> **REQUIRED ACTION**: Among the lines of data below, reproduce only those from the one with "部管理的一部分，它保证了我们在多个节点间的**不同操作的顺序**都被正确标记了。" through the one with "2. 乐观并发控制（OCC）", exactly as they stand, both ends included.

====== TASK DATA

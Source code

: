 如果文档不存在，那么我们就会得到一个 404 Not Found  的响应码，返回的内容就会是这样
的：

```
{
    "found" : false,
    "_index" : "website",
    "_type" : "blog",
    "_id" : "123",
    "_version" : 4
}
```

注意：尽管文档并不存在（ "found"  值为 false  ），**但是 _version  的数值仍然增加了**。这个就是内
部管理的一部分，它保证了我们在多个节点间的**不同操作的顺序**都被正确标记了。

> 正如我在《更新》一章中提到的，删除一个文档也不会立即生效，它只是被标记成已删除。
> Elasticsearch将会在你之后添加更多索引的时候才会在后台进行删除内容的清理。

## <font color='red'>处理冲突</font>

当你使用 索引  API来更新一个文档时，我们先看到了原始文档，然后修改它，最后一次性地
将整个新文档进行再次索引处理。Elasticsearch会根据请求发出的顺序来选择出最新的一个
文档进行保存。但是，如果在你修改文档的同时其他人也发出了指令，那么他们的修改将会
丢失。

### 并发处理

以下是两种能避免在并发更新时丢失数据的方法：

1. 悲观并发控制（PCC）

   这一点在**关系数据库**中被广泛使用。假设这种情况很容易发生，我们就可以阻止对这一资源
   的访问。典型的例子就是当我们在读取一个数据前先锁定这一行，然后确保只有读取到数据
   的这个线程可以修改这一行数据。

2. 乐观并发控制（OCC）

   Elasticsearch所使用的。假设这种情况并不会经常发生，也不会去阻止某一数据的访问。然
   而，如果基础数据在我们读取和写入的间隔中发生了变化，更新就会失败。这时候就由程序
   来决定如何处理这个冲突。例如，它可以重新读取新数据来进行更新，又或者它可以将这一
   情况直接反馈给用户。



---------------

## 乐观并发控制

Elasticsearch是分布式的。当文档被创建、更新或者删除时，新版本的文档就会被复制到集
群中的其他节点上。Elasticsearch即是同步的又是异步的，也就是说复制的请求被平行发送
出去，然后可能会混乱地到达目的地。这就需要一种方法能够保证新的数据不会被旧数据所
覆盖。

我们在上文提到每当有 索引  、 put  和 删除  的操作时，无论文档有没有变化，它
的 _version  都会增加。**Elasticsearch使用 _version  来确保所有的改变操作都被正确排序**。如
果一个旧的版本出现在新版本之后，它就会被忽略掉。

============
====== TASK DATA

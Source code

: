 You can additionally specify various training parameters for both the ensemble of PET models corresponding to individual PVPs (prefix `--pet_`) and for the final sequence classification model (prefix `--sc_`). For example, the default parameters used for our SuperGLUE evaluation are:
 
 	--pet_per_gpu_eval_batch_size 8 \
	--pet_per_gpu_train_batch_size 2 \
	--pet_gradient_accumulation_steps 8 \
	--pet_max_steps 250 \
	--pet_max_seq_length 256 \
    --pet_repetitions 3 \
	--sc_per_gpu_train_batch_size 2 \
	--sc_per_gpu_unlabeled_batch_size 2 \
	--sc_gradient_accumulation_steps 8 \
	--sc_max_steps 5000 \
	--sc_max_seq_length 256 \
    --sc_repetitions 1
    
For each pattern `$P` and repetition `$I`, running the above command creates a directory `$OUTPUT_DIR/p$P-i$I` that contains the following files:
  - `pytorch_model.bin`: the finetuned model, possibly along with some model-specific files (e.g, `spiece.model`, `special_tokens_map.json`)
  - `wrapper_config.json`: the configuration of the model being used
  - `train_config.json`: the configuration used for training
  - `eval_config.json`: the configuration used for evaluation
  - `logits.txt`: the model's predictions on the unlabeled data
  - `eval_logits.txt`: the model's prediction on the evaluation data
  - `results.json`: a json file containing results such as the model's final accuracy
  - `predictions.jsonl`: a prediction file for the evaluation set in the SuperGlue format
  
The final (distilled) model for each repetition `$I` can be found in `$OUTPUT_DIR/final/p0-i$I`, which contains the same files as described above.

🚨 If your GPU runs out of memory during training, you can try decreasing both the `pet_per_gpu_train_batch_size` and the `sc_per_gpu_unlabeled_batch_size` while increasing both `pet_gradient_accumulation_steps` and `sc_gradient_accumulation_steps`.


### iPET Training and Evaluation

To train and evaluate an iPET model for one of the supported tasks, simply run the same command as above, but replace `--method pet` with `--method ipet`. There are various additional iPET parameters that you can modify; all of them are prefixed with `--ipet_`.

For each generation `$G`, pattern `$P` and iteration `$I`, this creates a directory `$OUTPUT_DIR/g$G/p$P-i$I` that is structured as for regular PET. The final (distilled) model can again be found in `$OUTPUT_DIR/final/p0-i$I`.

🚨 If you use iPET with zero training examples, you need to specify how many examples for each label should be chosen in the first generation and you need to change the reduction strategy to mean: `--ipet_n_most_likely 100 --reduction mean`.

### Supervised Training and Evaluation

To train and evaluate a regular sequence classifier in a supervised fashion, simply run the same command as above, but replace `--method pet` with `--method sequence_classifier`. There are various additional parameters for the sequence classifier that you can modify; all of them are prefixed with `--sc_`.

============

> **RESULT OF THIS EXERCISE**:
部管理的一部分，它保证了我们在多个节点间的**不同操作的顺序**都被正确标记了。

> 正如我在《更新》一章中提到的，删除一个文档也不会立即生效，它只是被标记成已删除。
> Elasticsearch将会在你之后添加更多索引的时候才会在后台进行删除内容的清理。

## <font color='red'>处理冲突</font>

当你使用 索引  API来更新一个文档时，我们先看到了原始文档，然后修改它，最后一次性地
将整个新文档进行再次索引处理。Elasticsearch会根据请求发出的顺序来选择出最新的一个
文档进行保存。但是，如果在你修改文档的同时其他人也发出了指令，那么他们的修改将会
丢失。

### 并发处理

以下是两种能避免在并发更新时丢失数据的方法：

1. 悲观并发控制（PCC）

   这一点在**关系数据库**中被广泛使用。假设这种情况很容易发生，我们就可以阻止对这一资源
   的访问。典型的例子就是当我们在读取一个数据前先锁定这一行，然后确保只有读取到数据
   的这个线程可以修改这一行数据。

2. 乐观并发控制（OCC）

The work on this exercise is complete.